ACTIVITY> Word for word, copy the records and drop the pictures.

##### AVAILABLE RECORDS #####

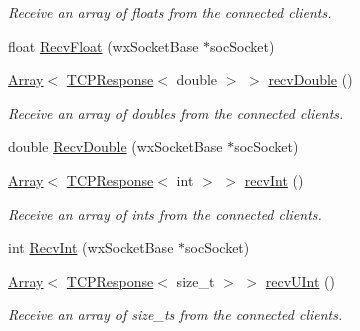 \begin{DoxyCompactItemize}
\begin{DoxyCompactList}\small\item\em Receive an array of floats from the connected clients. \end{DoxyCompactList}\item 
float \mbox{\hyperlink{class_rad_j_a_v_1_1_networking_1_1wx_widgets_t_c_p_server_a9296263dca17a376711a36753965dd51}{Recv\+Float}} (wx\+Socket\+Base $\ast$soc\+Socket)
\item 
\mbox{\hyperlink{class_rad_j_a_v_1_1_array}{Array}}$<$ \mbox{\hyperlink{class_rad_j_a_v_1_1_networking_1_1_t_c_p_response}{T\+C\+P\+Response}}$<$ double $>$ $>$ \mbox{\hyperlink{class_rad_j_a_v_1_1_networking_1_1wx_widgets_t_c_p_server_ae2e774ab7ab334a0eea09ece7f7f2775}{recv\+Double}} ()
\begin{DoxyCompactList}\small\item\em Receive an array of doubles from the connected clients. \end{DoxyCompactList}\item 
double \mbox{\hyperlink{class_rad_j_a_v_1_1_networking_1_1wx_widgets_t_c_p_server_a174193c32b2d90a5b25fd1d44be7e3ac}{Recv\+Double}} (wx\+Socket\+Base $\ast$soc\+Socket)
\item 
\mbox{\hyperlink{class_rad_j_a_v_1_1_array}{Array}}$<$ \mbox{\hyperlink{class_rad_j_a_v_1_1_networking_1_1_t_c_p_response}{T\+C\+P\+Response}}$<$ int $>$ $>$ \mbox{\hyperlink{class_rad_j_a_v_1_1_networking_1_1wx_widgets_t_c_p_server_a59f79fdace93a01d4c6b062a0e88077d}{recv\+Int}} ()
\begin{DoxyCompactList}\small\item\em Receive an array of ints from the connected clients. \end{DoxyCompactList}\item 
int \mbox{\hyperlink{class_rad_j_a_v_1_1_networking_1_1wx_widgets_t_c_p_server_a6b95b5c066ae471279a2d47cee0a08c9}{Recv\+Int}} (wx\+Socket\+Base $\ast$soc\+Socket)
\item 
\mbox{\hyperlink{class_rad_j_a_v_1_1_array}{Array}}$<$ \mbox{\hyperlink{class_rad_j_a_v_1_1_networking_1_1_t_c_p_response}{T\+C\+P\+Response}}$<$ size\+\_\+t $>$ $>$ \mbox{\hyperlink{class_rad_j_a_v_1_1_networking_1_1wx_widgets_t_c_p_server_a129c677e9e61fc1ce3fe09d42306d27d}{recv\+U\+Int}} ()
\begin{DoxyCompactList}\small\item\em Receive an array of size\+\_\+ts from the connected clients. \end{DoxyCompactList}\item 

\end{DoxyCompactItemize}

#####

SOLUTION BELOW>
 \begin{DoxyCompactItemize}
\begin{DoxyCompactList}\small\item\em Receive an array of floats from the connected clients. \end{DoxyCompactList}\item 
float \mbox{\hyperlink{class_rad_j_a_v_1_1_networking_1_1wx_widgets_t_c_p_server_a9296263dca17a376711a36753965dd51}{Recv\+Float}} (wx\+Socket\+Base $\ast$soc\+Socket)
\item 
\mbox{\hyperlink{class_rad_j_a_v_1_1_array}{Array}}$<$ \mbox{\hyperlink{class_rad_j_a_v_1_1_networking_1_1_t_c_p_response}{T\+C\+P\+Response}}$<$ double $>$ $>$ \mbox{\hyperlink{class_rad_j_a_v_1_1_networking_1_1wx_widgets_t_c_p_server_ae2e774ab7ab334a0eea09ece7f7f2775}{recv\+Double}} ()
\begin{DoxyCompactList}\small\item\em Receive an array of doubles from the connected clients. \end{DoxyCompactList}\item 
double \mbox{\hyperlink{class_rad_j_a_v_1_1_networking_1_1wx_widgets_t_c_p_server_a174193c32b2d90a5b25fd1d44be7e3ac}{Recv\+Double}} (wx\+Socket\+Base $\ast$soc\+Socket)
\item 
\mbox{\hyperlink{class_rad_j_a_v_1_1_array}{Array}}$<$ \mbox{\hyperlink{class_rad_j_a_v_1_1_networking_1_1_t_c_p_response}{T\+C\+P\+Response}}$<$ int $>$ $>$ \mbox{\hyperlink{class_rad_j_a_v_1_1_networking_1_1wx_widgets_t_c_p_server_a59f79fdace93a01d4c6b062a0e88077d}{recv\+Int}} ()
\begin{DoxyCompactList}\small\item\em Receive an array of ints from the connected clients. \end{DoxyCompactList}\item 
int \mbox{\hyperlink{class_rad_j_a_v_1_1_networking_1_1wx_widgets_t_c_p_server_a6b95b5c066ae471279a2d47cee0a08c9}{Recv\+Int}} (wx\+Socket\+Base $\ast$soc\+Socket)
\item 
\mbox{\hyperlink{class_rad_j_a_v_1_1_array}{Array}}$<$ \mbox{\hyperlink{class_rad_j_a_v_1_1_networking_1_1_t_c_p_response}{T\+C\+P\+Response}}$<$ size\+\_\+t $>$ $>$ \mbox{\hyperlink{class_rad_j_a_v_1_1_networking_1_1wx_widgets_t_c_p_server_a129c677e9e61fc1ce3fe09d42306d27d}{recv\+U\+Int}} ()
\begin{DoxyCompactList}\small\item\em Receive an array of size\+\_\+ts from the connected clients. \end{DoxyCompactList}\item 

\end{DoxyCompactItemize}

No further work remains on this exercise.